(Data records)

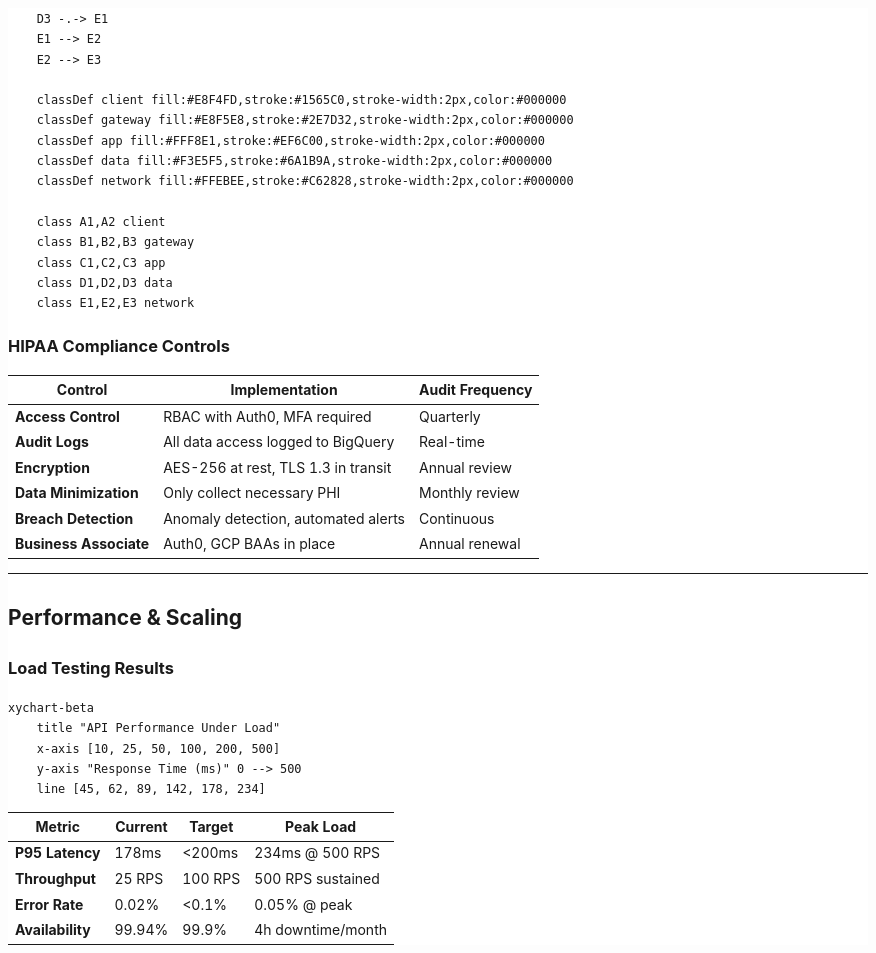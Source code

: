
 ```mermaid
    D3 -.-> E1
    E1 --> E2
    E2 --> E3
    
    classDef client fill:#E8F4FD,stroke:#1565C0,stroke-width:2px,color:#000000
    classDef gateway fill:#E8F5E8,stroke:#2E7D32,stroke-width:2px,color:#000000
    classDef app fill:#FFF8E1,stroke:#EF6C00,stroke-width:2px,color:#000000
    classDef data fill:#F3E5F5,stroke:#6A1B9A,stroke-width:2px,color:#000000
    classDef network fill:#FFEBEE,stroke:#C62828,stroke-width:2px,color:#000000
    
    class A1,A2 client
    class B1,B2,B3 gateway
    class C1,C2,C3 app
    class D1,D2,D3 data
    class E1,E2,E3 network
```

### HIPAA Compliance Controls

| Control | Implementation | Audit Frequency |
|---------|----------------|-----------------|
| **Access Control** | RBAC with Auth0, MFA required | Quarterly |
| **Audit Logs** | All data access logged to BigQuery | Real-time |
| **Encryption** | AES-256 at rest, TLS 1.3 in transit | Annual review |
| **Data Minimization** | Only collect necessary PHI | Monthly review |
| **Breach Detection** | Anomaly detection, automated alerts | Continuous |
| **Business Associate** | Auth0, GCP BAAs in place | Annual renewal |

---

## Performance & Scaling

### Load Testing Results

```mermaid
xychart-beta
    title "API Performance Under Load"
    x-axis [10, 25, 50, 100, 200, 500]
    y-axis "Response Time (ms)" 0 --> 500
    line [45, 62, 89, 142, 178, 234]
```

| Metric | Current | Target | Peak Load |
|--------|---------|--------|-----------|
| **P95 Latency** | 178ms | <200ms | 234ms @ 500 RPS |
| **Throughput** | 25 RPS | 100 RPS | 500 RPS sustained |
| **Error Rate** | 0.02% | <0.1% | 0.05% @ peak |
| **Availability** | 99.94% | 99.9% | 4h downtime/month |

• [ABOUT THIS TASK] Only the lines from the one bearing "0.05% @ peak |" through the end of the entries above belong in the answer, each one exactly as given.

• [WRITTEN RESPONSE]
| **Error Rate** | 0.02% | <0.1% | 0.05% @ peak |
| **Availability** | 99.94% | 99.9% | 4h downtime/month |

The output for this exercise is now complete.